El mito de la justicia importada: no podemos juzgar en casa.
Durante años, Honduras esperó que la justicia viniera de afuera. Nos acostumbramos a depender de tribunales extranjeros o misiones internacionales para castigar a los poderosos. El sociólogo Max Weber decía que un Estado solo es real si tiene el control y la capacidad de aplicar la ley en su propio territorio. Al no construir esa capacidad, el Estado hondureño entregó su tarea principal.
Como advertía Karl Marx en sus escritos sobre política, la historia se repite cuando los problemas de fondo nunca se resuelven. La llegada del expresidente nos pone de frente contra la realidad: tenemos un sistema judicial que no puede procesar a sus élites por cuenta propia. Esa falta de fuerza volvió al país un simple espectador de su propio destino.
La impunidad como costumbre: el juego de la memoria corta
El regreso de una figura tan cuestionada muestra otra tara de nuestra política: la memoria corta como estrategia de supervivencia. El analista Fernando Rosso habla del «empate» en la política, esa situación donde ningún grupo logra gobernar del todo y terminan perdonándose las faltas entre ellos para repartirse el poder. En Honduras, la impunidad no es un fallo del sistema; es la moneda con la que negocian los de arriba.

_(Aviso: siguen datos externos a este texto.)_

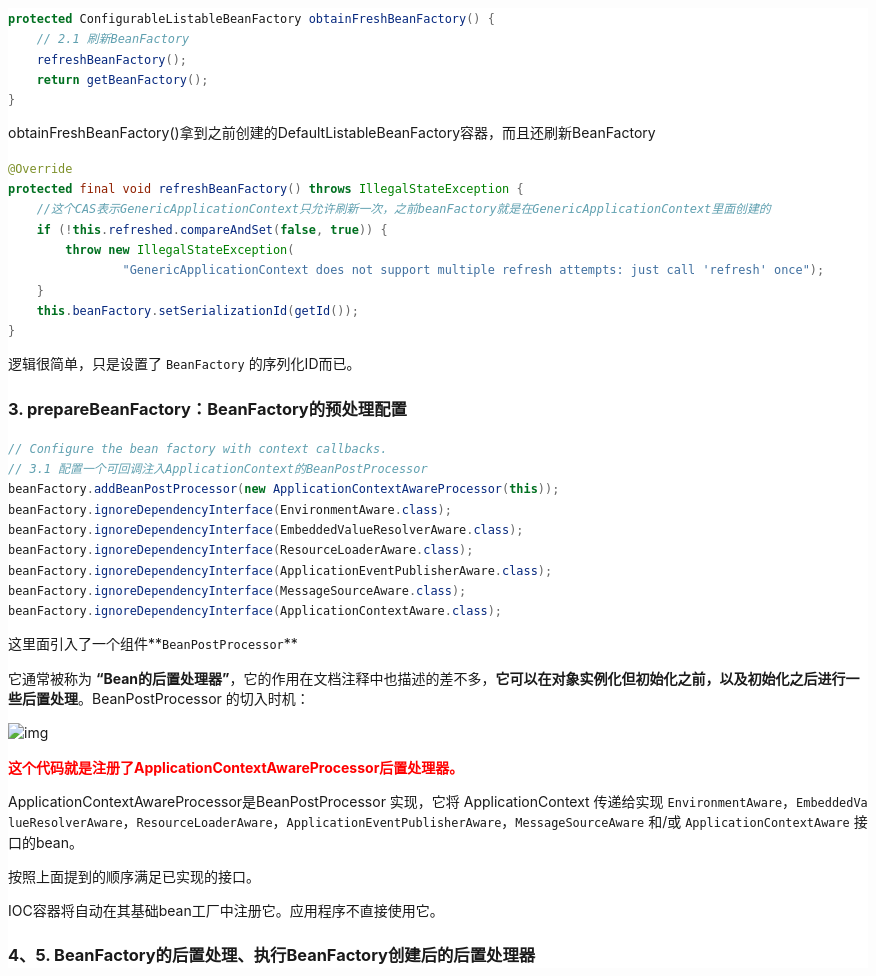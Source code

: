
 ```java
protected ConfigurableListableBeanFactory obtainFreshBeanFactory() {
    // 2.1 刷新BeanFactory
    refreshBeanFactory();
    return getBeanFactory();
}
```

obtainFreshBeanFactory()拿到之前创建的DefaultListableBeanFactory容器，而且还刷新BeanFactory

```JAVA
@Override
protected final void refreshBeanFactory() throws IllegalStateException {
    //这个CAS表示GenericApplicationContext只允许刷新一次，之前beanFactory就是在GenericApplicationContext里面创建的
    if (!this.refreshed.compareAndSet(false, true)) {
        throw new IllegalStateException(
                "GenericApplicationContext does not support multiple refresh attempts: just call 'refresh' once");
    }
    this.beanFactory.setSerializationId(getId());
}
```

逻辑很简单，只是设置了 `BeanFactory` 的序列化ID而已。

### 3. prepareBeanFactory：BeanFactory的预处理配置

```java
// Configure the bean factory with context callbacks.
// 3.1 配置一个可回调注入ApplicationContext的BeanPostProcessor
beanFactory.addBeanPostProcessor(new ApplicationContextAwareProcessor(this));
beanFactory.ignoreDependencyInterface(EnvironmentAware.class);
beanFactory.ignoreDependencyInterface(EmbeddedValueResolverAware.class);
beanFactory.ignoreDependencyInterface(ResourceLoaderAware.class);
beanFactory.ignoreDependencyInterface(ApplicationEventPublisherAware.class);
beanFactory.ignoreDependencyInterface(MessageSourceAware.class);
beanFactory.ignoreDependencyInterface(ApplicationContextAware.class);
```

这里面引入了一个组件**`BeanPostProcessor`**

它通常被称为 **“Bean的后置处理器”**，它的作用在文档注释中也描述的差不多，**它可以在对象实例化但初始化之前，以及初始化之后进行一些后置处理**。BeanPostProcessor 的切入时机：

![img](https://user-gold-cdn.xitu.io/2019/11/5/16e3bb3c836be8e1?imageslim)

<font color='red'>**这个代码就是注册了ApplicationContextAwareProcessor后置处理器。**</font>

ApplicationContextAwareProcessor是BeanPostProcessor 实现，它将 ApplicationContext 传递给实现 `EnvironmentAware`，`EmbeddedValueResolverAware`，`ResourceLoaderAware`，`ApplicationEventPublisherAware`，`MessageSourceAware` 和/或 `ApplicationContextAware` 接口的bean。

按照上面提到的顺序满足已实现的接口。

IOC容器将自动在其基础bean工厂中注册它。应用程序不直接使用它。

### 4、5. BeanFactory的后置处理、执行BeanFactory创建后的后置处理器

Esto genera lo que el filósofo Eduardo Rinesi llama una tragedia política. Ocurre cuando las instituciones no resuelven los problemas reales y dejan que todo se decida por la fuerza o el capricho del momento. Cuando perdonar el delito se vuelve la norma, las reglas dejan de existir.
La erosión del país: la gente ya no cree en nada
El golpe más duro de esta crisis no se da en los despachos políticos, sino en la calle. El sociólogo François Dubet explica que cuando la impunidad se vuelve cotidiana, la sociedad se llena de «pasiones tristes»: frustración, desconfianza y un enojo silencioso. El ciudadano común en Honduras ya no solo desconfía de un partido o de un candidato; perdió la fe en la idea misma de justicia.
Cuando la ley se aplica según quién la pida, el acuerdo social se rompe. El politólogo Gerardo Aboy Carlés señala que las crisis continuas cambian los límites de lo que la sociedad considera aceptable.
El retorno de JOH no inicia una crisis nueva; solo destapa el desgaste acumulado de un país que lleva años postergando sus deudas. Mientras la clase política siga pensando en el cálculo del día, Honduras seguirá atrapada en el mismo círculo de impunidad.